The addressed beams like a lighthouse and makes the teddy join in the hug by forcing it against Ryan’s chest whilst keeping himself pressed as tightly to his friend as humanly possible.
“It’s a Brennybear. To give you hugs when you’re sad and lonely and dumped.” He nods self-righteously, making Ryan’s eyes roll out of habit, before resuming that sweet stroking of Ryan’s hair, his fingers occasionally tracing patterns onto the other’s cheek like a ghost of something yet to come. “And I’m not around. Because you won’t be any of those things anyway if I’m around.”
Ryan blinks a little, his heart warming in a kind of fairy-tale way at the thoughtfulness of it all. It was never like this with whatshername, it was all Her Her Her and even then she acted like she wanted more. Acted like Ryan’s gifts and endless affections were all stupidly inadequate for someone as fabulous as herself.
He feels inadequate right now too, but this is a nice kind of inadequate, if that makes sense.
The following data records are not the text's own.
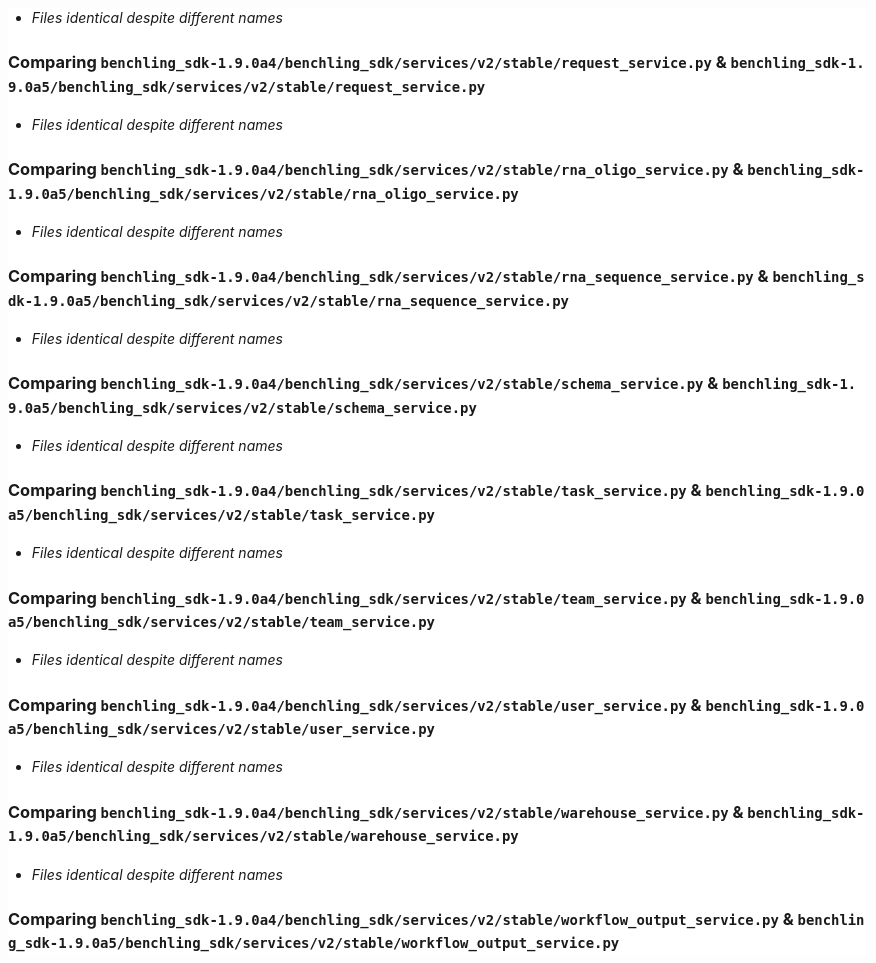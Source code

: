  * *Files identical despite different names*

### Comparing `benchling_sdk-1.9.0a4/benchling_sdk/services/v2/stable/request_service.py` & `benchling_sdk-1.9.0a5/benchling_sdk/services/v2/stable/request_service.py`

 * *Files identical despite different names*

### Comparing `benchling_sdk-1.9.0a4/benchling_sdk/services/v2/stable/rna_oligo_service.py` & `benchling_sdk-1.9.0a5/benchling_sdk/services/v2/stable/rna_oligo_service.py`

 * *Files identical despite different names*

### Comparing `benchling_sdk-1.9.0a4/benchling_sdk/services/v2/stable/rna_sequence_service.py` & `benchling_sdk-1.9.0a5/benchling_sdk/services/v2/stable/rna_sequence_service.py`

 * *Files identical despite different names*

### Comparing `benchling_sdk-1.9.0a4/benchling_sdk/services/v2/stable/schema_service.py` & `benchling_sdk-1.9.0a5/benchling_sdk/services/v2/stable/schema_service.py`

 * *Files identical despite different names*

### Comparing `benchling_sdk-1.9.0a4/benchling_sdk/services/v2/stable/task_service.py` & `benchling_sdk-1.9.0a5/benchling_sdk/services/v2/stable/task_service.py`

 * *Files identical despite different names*

### Comparing `benchling_sdk-1.9.0a4/benchling_sdk/services/v2/stable/team_service.py` & `benchling_sdk-1.9.0a5/benchling_sdk/services/v2/stable/team_service.py`

 * *Files identical despite different names*

### Comparing `benchling_sdk-1.9.0a4/benchling_sdk/services/v2/stable/user_service.py` & `benchling_sdk-1.9.0a5/benchling_sdk/services/v2/stable/user_service.py`

 * *Files identical despite different names*

### Comparing `benchling_sdk-1.9.0a4/benchling_sdk/services/v2/stable/warehouse_service.py` & `benchling_sdk-1.9.0a5/benchling_sdk/services/v2/stable/warehouse_service.py`

 * *Files identical despite different names*

### Comparing `benchling_sdk-1.9.0a4/benchling_sdk/services/v2/stable/workflow_output_service.py` & `benchling_sdk-1.9.0a5/benchling_sdk/services/v2/stable/workflow_output_service.py`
Like with her it was forced upon him by herself, but here it’s natural because he knows nothing will ever be good enough for Brendon purely because Brendon’s perfect. Or rather not perfect; just Brendon.
It’s not the first time thoughts like this have crossed Ryan’s mind, but it’s the first time he’s allowed them to linger. Largely because they couldn’t have been allowed to before, because of that silly girlfriend of his, but can now.
Oh boy, they sure can.
“I get the sad and the lonely, but how can I not be dumped because you’re here?”
He wants to cringe for sounding so desperately obvious in what he wants the reply to be, how desperate he’s sounding but he doesn’t cringe because he’s so close to Brendon right now that he’s afraid the younger would feel it if he did.
“Because I’m here.” Brendon repeats, his chest rumbling with a chuckle that shakes Ryan’s body like an earthquake. “Because I’m with you.”
Ryan thinks he gets it, really he hopes he does, but he knows that life screwed him over in the area of social skills and so he just doesn’t want to let himself believe it but-
“And before you ask; yes, I do mean ‘with’ in that sense, you moron. If you want, I mean.”
Just like that, the world really isn’t ending; it’s just beginning. The sun is just dawning and shining down on what will be something fantastic, but better. Better than perfect, too. Something so better than perfect and fantastic that Ryan can only describe it as Brendon.
Yeah, everything is gloriously Brendon. At least until the next apocalypse.
A/N: So once again, this is the first thing I’ve written in a very long time and it definitely isn’t the best, but I hope it’s alright. I don’t really like the ending all that much; seems a little rushed (because it maybe was). This was inspired by a teddy that my nan bought me today (don’t laugh) that’s wearing a dressing gown that kinda made me think of the video for Nine in the Afternoon (I have named him Ryro), it was also inspired by the insane amounts of ice cream that I have been consuming due to heat.